Couple months back,
I talked about my desire to start running. No, no. "Desire" is too strong a word. I felt like my buns needed to be runned. There. Better.
Well, I have a few things to say about running. Or, "running" with huge air quotes as I like to refer to it in my case.
the hubs "ran" with me at first to support my decision to get my resting heart rate down from 1,000 bpm to something more respectable.
And then he finally admitted that it was more painful to slow down to my pace then it was to run at his pace.
I don't always quit, but when I do, it's an exercise routine. So imagine my surprise when I have kept going, every morning or night, 6 days a week. Mostly. Usually. I try for 6 days.
Now don't get excited for me! My "running" routine is pathetic. But I swears I'm trying and working on upping the minutes I'm out there.
I'm trying to figure out my motivation for this.?. I think it's a combination of knowing how bad I hate this, so it's like the ultimate challenge for me, and I just want to be able to run around the block without collapsing, plus, in the event of a zombie apocalypse, I want to be prepared.

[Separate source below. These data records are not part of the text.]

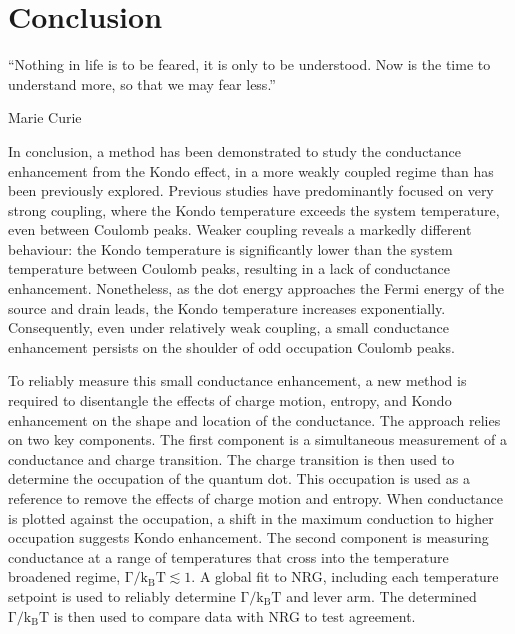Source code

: \chapter{Conclusion}\label{cha:conclusion}


\epigraph{``Nothing in life is to be feared, it is only to be understood. Now is the time to understand more, so that we may fear less.''}{Marie Curie}

\noindent In conclusion, a method has been demonstrated to study the conductance enhancement from the Kondo effect, in a more weakly coupled regime than has been previously explored. 
Previous studies have predominantly focused on very strong coupling, where the Kondo temperature exceeds the system temperature, even between Coulomb peaks.
Weaker coupling reveals a markedly different behaviour: the Kondo temperature is significantly lower than the system temperature between Coulomb peaks, resulting in a lack of conductance enhancement.
Nonetheless, as the dot energy approaches the Fermi energy of the source and drain leads, the Kondo temperature increases exponentially. 
Consequently, even under relatively weak coupling, a small conductance enhancement persists on the shoulder of odd occupation Coulomb peaks.




To reliably measure this small conductance enhancement, a new method is required to disentangle the effects of charge motion, entropy, and Kondo enhancement on the shape and location of the conductance. 
The approach relies on two key components. 
The first component is a simultaneous measurement of a conductance and charge transition. The charge transition is then used to determine the occupation of the quantum dot. This occupation is used as a reference to remove the effects of charge motion and entropy. When conductance is plotted against the occupation, a shift in the maximum conduction to higher occupation suggests Kondo enhancement. 
The second component is measuring conductance at a range of temperatures that cross into the temperature broadened regime, $\mathrm{\Gamma/k_BT} \lesssim 1$. A global fit to NRG, including each temperature setpoint is used to reliably determine $\mathrm{\Gamma/k_BT}$ and lever arm. The determined $\mathrm{\Gamma/k_BT}$ is then used to compare data with NRG to test agreement.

I don't want the first to be eaten, hello! And I'm just certain I'd be absolutely delicious. I mean, how could I not be with all those years of Reese's eating? I'm the other white meat!
Incidentally, when I went to the grocery store at 10 at night the other night, as I walked out of the store, and like 5 people were aimlessly walking towards me,
I had a split-second fear of a real-life "The Walking Dead". And that's one of the reasons I can't watch that show anymore. That, and whenever I do, I have dreams all night of blowing zombie's heads off. And let's not talk about the other night's dream where even shooting them in the head didn't finish them off, and I was seriously pistol whipping zombie's with the butt of my drill.

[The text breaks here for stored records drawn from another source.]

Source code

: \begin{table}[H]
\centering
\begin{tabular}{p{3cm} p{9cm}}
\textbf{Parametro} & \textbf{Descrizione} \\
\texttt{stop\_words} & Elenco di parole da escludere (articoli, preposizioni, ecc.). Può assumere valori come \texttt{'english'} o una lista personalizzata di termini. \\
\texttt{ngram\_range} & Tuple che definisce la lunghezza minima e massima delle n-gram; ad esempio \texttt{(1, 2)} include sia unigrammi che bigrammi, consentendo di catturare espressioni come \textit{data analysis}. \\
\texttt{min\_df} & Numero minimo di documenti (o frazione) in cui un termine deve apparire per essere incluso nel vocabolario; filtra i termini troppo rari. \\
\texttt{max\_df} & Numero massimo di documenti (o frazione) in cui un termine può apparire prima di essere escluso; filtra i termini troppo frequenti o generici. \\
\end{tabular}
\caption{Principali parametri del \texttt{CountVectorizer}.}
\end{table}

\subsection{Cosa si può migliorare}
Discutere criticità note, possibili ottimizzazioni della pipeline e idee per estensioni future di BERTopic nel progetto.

Is this a post about exercise or zombies?? And must they be mutually exclusive?
I'm pretty sure I run weird. I think this is direct karma for all the times I drove past this one girl who runs in the hood, and thought,
"Dude, she runs weird."
Every time I run and try to analyze my posture and form, it makes me more tired and I decide to screw it so I can just keep going. So I will run like a dufus for basically ever.

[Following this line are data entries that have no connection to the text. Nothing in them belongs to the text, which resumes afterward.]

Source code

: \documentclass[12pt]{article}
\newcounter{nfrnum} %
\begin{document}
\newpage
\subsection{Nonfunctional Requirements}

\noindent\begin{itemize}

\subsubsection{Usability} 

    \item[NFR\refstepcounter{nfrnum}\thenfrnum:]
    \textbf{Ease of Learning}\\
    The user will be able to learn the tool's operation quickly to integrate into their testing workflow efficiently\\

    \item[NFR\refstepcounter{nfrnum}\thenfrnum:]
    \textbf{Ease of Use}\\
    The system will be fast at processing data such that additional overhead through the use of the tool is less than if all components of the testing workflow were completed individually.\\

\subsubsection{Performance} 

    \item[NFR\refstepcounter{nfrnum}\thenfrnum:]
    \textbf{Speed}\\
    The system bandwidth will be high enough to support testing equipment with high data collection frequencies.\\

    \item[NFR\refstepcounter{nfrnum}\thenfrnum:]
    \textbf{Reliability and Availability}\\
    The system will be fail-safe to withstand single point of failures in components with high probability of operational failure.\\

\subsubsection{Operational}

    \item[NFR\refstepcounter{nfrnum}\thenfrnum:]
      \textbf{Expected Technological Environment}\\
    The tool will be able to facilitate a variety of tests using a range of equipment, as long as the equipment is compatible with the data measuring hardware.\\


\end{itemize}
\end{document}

Also, if you drive by and laugh at me, just know that I will pay you back with a punch to the face later when you least expect it.
can I tase an ankle biter dog that chases me around the block? Oh, I kidd! I love dogs! They're delicious! No, really, I wouldn't tase a dog, but what do you do when a dog chases you?
I need perspective, here. I still, after two months, can barely make 20 minutes straight of "running". Now, for me, this is a huge accomplishment, considering I couldn't run 2 minutes before. And, no one has asked me if I need oxygen, yet, so there's that.
--What is a respectable running length of time? Like, if I could run for 30 minutes straight, is that pretty good? Will that mean "I've arrived"? What kinds of goals does one give concerning running?
--How long does it take an average woman to run a 5k? How far is a 5k? (I don't want to run a 5k-- I can't even run the big loop around the neighborhood yet. Just curious.)
You know what I'm thinking? I'm thinking if I can run half the time my sister runs on a daily basis, then I've arrived. This might take me another year to work up to. I'll let you know.